Ohio voters on Tuesday overwhelmingly approved Issue 1 at the ballot, making it the sixth state to either pass a constitutional amendment protecting abortion access or reject a measure that would have specified the state constitution does not protect abortion rights. A seventh state, Montana, rejected a“born-alive” initiative that would have mandated life-saving care to a fetus born alive after a later-term abortion or a baby born with such severe health problems that it would not be able to survive.
It’s a remarkable achievement, and not just because Ohio is a politically conservative state. Antiabortion state legislators tried to block Issue 1 from passing with a sneaky ballot measure in August that would have raised the vote threshold for passage of constitutional amendments (like Issue 1) to 60% from a simple majority. Supporters of reproductive rights had to fight back against a campaign of misinformation.
Abortion also figured into outcomes in other elections around the country, notably in two states where it seems conservative state legislatures are at odds with their constituents on this issue. In the very red state of Kentucky, voters reelected Democratic Gov. Andy Beshear, who strongly criticized his Republican challenger for supporting the nearly total abortion ban in that state with no exceptions for rape or incest. One Beshear campaign ad featured a young woman who was raped by her stepfather and became pregnant but later miscarried.
And Democrats in Virginia took control of the state Legislature, campaigning on abortion rights. The state’s Senate Democratic Caucus Chair Mamie Locke exulted in a statement, “We have thwarted MAGA Republicans’ attempt to take total control of our government and our bodies.”

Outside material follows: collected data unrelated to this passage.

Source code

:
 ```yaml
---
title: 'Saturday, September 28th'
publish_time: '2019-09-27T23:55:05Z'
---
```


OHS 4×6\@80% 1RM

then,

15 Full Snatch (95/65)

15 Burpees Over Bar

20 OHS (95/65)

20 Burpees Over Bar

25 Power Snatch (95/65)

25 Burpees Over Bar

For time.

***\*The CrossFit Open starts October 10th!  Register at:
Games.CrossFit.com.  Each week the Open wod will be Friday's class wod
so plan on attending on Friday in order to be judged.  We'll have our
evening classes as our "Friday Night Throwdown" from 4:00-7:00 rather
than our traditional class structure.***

In election after election since the Supreme Court overturned Roe vs. Wade in June 2022, obliterating the constitutional right to abortion, voters of various parties in red, blue and purple states have made it resoundingly clear that they want the right to control their own bodies and that the choice to continue a pregnancy should be theirs to make, not some state legislator’s.
That is a message that all elected officials should heed as we head into the 2024 elections. So far voters in elections where abortion is an issue have made it clear that they care deeply about keeping this right in the states where they live — no matter whom they voted for in the last presidential election.
Will voters and candidates keep that in mind in 2024? This will be the first presidential election since Roe was overturned. In 2020, voters had the luxury of holding fuzzy views on abortion. Their rights were largely protected by the Roe decision, which blocked states from banning abortion though they could pass laws making access difficult.
Presidential candidates who oppose abortion are no doubt shaken by this unbroken string of victories for reproductive rights in state elections and may soften their messaging for some audiences. Even Donald Trump, running for reelection, wouldn’t say on“Meet the Press” if he supported a federal ban on abortion, and he called the Florida six-week abortion ban, instituted by his main rival Florida Gov. Ron DeSantis, “a terrible mistake” without saying whether he would support an abortion limit.
This is absurd. Trump can have amnesia about his past antiabortion actions, but voters shouldn’t. In his time in office, he appointed three antiabortion Supreme Court justices who were instrumental in overturning Roe vs. Wade. Trump is largely the reason why people do not have a national constitutionally guaranteed right to abortion. If he were to win, a federal ban on abortion could all too easily become a reality. Voters should remember that when they cast ballots next year.